The Washington DC football team announced on Monday that it would be retiring it’s racist mascot causing nation-wide discussion. Yours truly has certainly been well into the fray.

A young lad has sought to question me on my stance and impugn the validity of Native American concerns on this subject. As is a standard practice of mine, if it takes more than a couple paragraphs to make my point online, it goes on the blog. So, here we go.

“Yeah that’s some who are offended, I know some indigenous people who aren’t. Aunt Jemaimahs family begged for the company to not issue a rebranding, apparently syrup is now racist too. I’ve never understood why anyone other than a white guy with a sunburn would be offend of the term “redskin”. OUR skin isn’t red. Who cares.”

 

It helps to have taken the time to learn the history of that term and Native Affairs in this country. One who has would be less likely to conflate different unrelated issues while repeating sound bites and talking points from conservative media.

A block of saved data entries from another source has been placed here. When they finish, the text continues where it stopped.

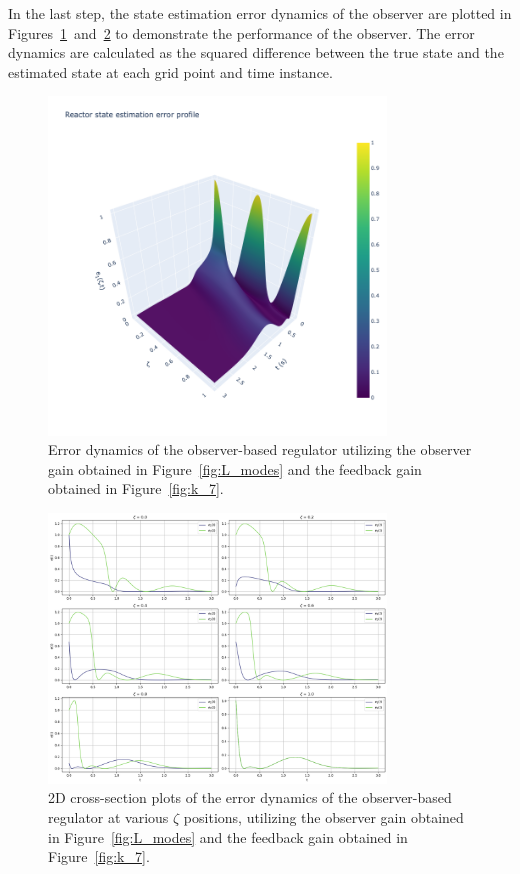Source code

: In the last step, the state estimation error dynamics of the observer are plotted in Figures~\ref{fig:3D_e1_L_k7}~and~\ref{fig:2D_et_L_k7} to demonstrate the performance of the observer. The error dynamics are calculated as the squared difference between the true state and the estimated state at each grid point and time instance.

\begin{figure}[!htbp]
    \centering
    \includegraphics[width=0.8\textwidth,trim=0 0 100 0,clip]{Figures/3D_e1_L_k7.png}
    \caption{Error dynamics of the observer-based regulator utilizing the observer gain obtained in Figure~\ref{fig:L_modes} and the feedback gain obtained in Figure~\ref{fig:k_7}.}
    \label{fig:3D_e1_L_k7}
\end{figure}

\begin{figure}[!htbp]
    \centering
    \includegraphics[width=0.8\textwidth]{Figures/2D_et_L_k7.png}
    \caption{2D cross-section plots of the error dynamics of the observer-based regulator at various $\zeta$ positions, utilizing the observer gain obtained in Figure~\ref{fig:L_modes} and the feedback gain obtained in Figure~\ref{fig:k_7}.}
    \label{fig:2D_et_L_k7}
\end{figure}

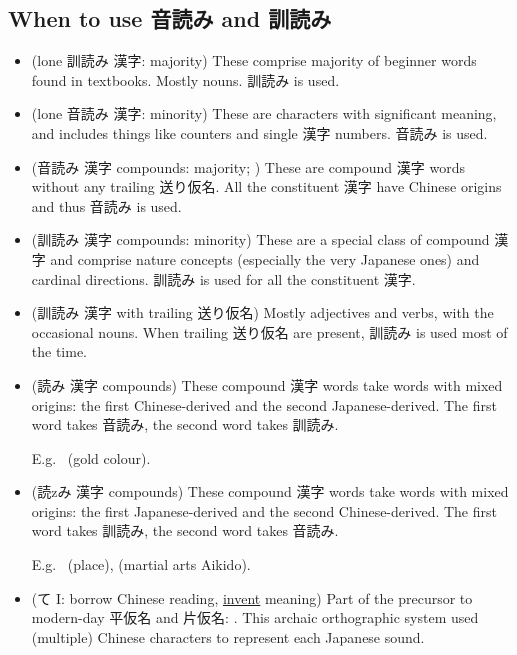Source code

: \documentclass[../nihongo-gakushuu-kyouzai.tex]{subfiles}
\begin{document}
\subsection{When to use 音読み and 訓読み}

\begin{itemize}
    \item (lone 訓読み 漢字: majority) These comprise majority of beginner words found in textbooks. Mostly nouns. 訓読み is used.

    \item (lone 音読み 漢字: minority) These are characters with significant meaning, and includes things like counters and single 漢字 numbers. 音読み is used.

    \item (音読み 漢字 compounds: majority; ) These are compound 漢字 words without any trailing 送り仮名. All the constituent 漢字 have Chinese origins and thus 音読み is used.

    \item (訓読み 漢字 compounds: minority) These are a special class of compound 漢字 and comprise nature concepts (especially the very Japanese ones) and cardinal directions. 訓読み is used for all the constituent 漢字.

    \item (訓読み 漢字 with trailing 送り仮名) Mostly adjectives and verbs, with the occasional nouns. When trailing 送り仮名 are present, 訓読み is used most of the time.

    \item (読み 漢字 compounds) These compound 漢字 words take words with mixed origins: the first Chinese-derived and the second Japanese-derived. The first word takes 音読み, the second word takes 訓読み.

    E.g.\  (gold colour).

    \item (読zみ 漢字 compounds) These compound 漢字 words take words with mixed origins: the first Japanese-derived and the second Chinese-derived. The first word takes 訓読み, the second word takes 音読み.

    E.g.\  (place),  (martial arts Aikido).

    \item (て I: borrow Chinese reading, \ul{invent} meaning) Part of the precursor to modern-day 平仮名 and 片仮名: . This archaic orthographic system used (multiple) Chinese characters to represent each Japanese sound.


\end{itemize}
\end{document}
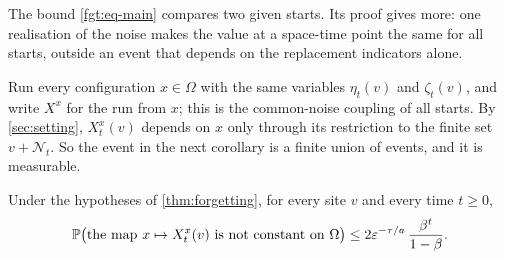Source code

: The bound \eqref{fgt:eq-main} compares two given starts. Its proof gives more: one realisation of the noise makes the value at a space-time point the same for all starts, outside an event that depends on the replacement indicators alone.

Run every configuration $x\in\Omega$ with the same variables $\eta_t(v)$ and $\zeta_t(v)$, and write $X^x$ for the run from $x$; this is the common-noise coupling of all starts. By \cref{sec:setting}, $X^x_t(v)$ depends on $x$ only through its restriction to the finite set $v+\mathcal N_t$. So the event in the next corollary is a finite union of events, and it is measurable.

\begin{corollary}\label{fgt:coalesce}
Under the hypotheses of \cref{thm:forgetting}, for every site $v$ and every time $t\ge0$,
\begin{equation}\label{fgt:eq-coalesce}
\Prob\bigl(\text{the map }x\mapsto X^x_t(v)\text{ is not constant on }\Omega\bigr)\le 2\eps^{-\tau/a}\,\frac{\beta^t}{1-\beta}.
\end{equation}
\end{corollary}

It’s not simply “some who are offended.” It’s the National Congress of American Indians, the oldest, largest and most representative Native organization in the country which has advocated for the interests of Indians for nearly a century. It’s the American Indian Movement, Idle No More, countless tribes, and nations and virtually every native activist movement in this country for 50 years who have recognized the ill social affects of caricatures being the dominant representation of native people in media while rich white people make millions of dollars from it, despite what your buddy on the street might think.

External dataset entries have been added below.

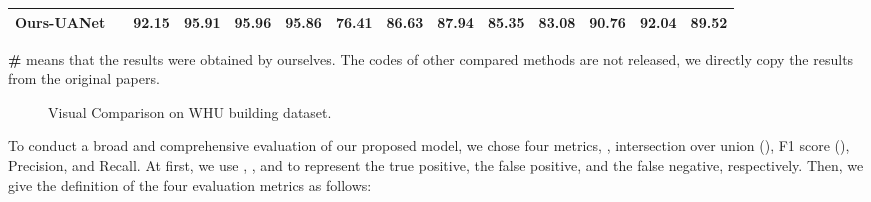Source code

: \documentclass[lettersize,journal]{IEEEtran}
\begin{document}
\begin{table*}[]
\begin{tabular}{c|c|cccc|cccc|cccc}
\textbf{Ours-UANet} &  &
\color{red}\textbf{92.15} &{\color{red}\textbf{95.91}} &{\color{red}\textbf{95.96}} &\color{red}\textbf{95.86}

& \color{red}\textbf{{76.41}} &\color{red}\textbf{{86.63}} &\color{red}\textbf{87.94} &\color{red}\textbf{{85.35}}

& {\color{red}\textbf{83.08}} &{\color{red}\textbf{90.76}} &{\color{red}\textbf{92.04}} &{\color{red}\textbf{89.52}}
\\ \hline
\end{tabular}

{\textbf{\#} means that the results were obtained by ourselves. The codes of other compared methods are not released, we directly copy the results from the original papers. }
\vspace{-1.0em}
\end{table*}


\begin{figure*}
\centering
{}
\hfil
{}
\hfil
{}
\hfil
{}
\hfil
{}
\hfil
{}
\hfil
{}
\hfil
\caption{Visual Comparison on WHU building dataset.}
\label{fig_tp_whu}
\vspace{-0.5em}
\end{figure*}

To conduct a broad and comprehensive evaluation of our proposed model, we chose four metrics, , intersection over union (), F1 score (), Precision, and Recall. At first, we use , , and  to represent the true positive, the false positive, and the false negative, respectively. Then, we give the definition of the four evaluation metrics as follows:


\vspace{-1.0em}

\vspace{-1.0em}
\end{document}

It’s not that the r-word is offensive as in it hurts little snowflake feelings. It is literally the Native American equivalent of the N-word. It is a word used historically as a means to dehumanize Indians.

Throughout the 19th century that term was used to designate Natives as wild savages who were only suited to be killed, hunted down like rabid animals. Bounties were paid for “redskins.” Often times scalps were taken as evidence for the number of “redskins” killed to fetch a higher payment. Be assured when someone called us redskins they were not “honoring” us. They were saying we were less than human and just in the fucking way.

Indians are not honored by a dehumanizing term historically used to encourage and promote our genocide. This is a genocide that continues today by definition as per the UN Council on Genocide, and Raphael Lempkin who coined the term. Natives are still fighting for basic rights and amenities as human beings while mostly white millionaires continue to get rich off the legacy of genocide and colonialism, portraying Indians as the things of their fantasies.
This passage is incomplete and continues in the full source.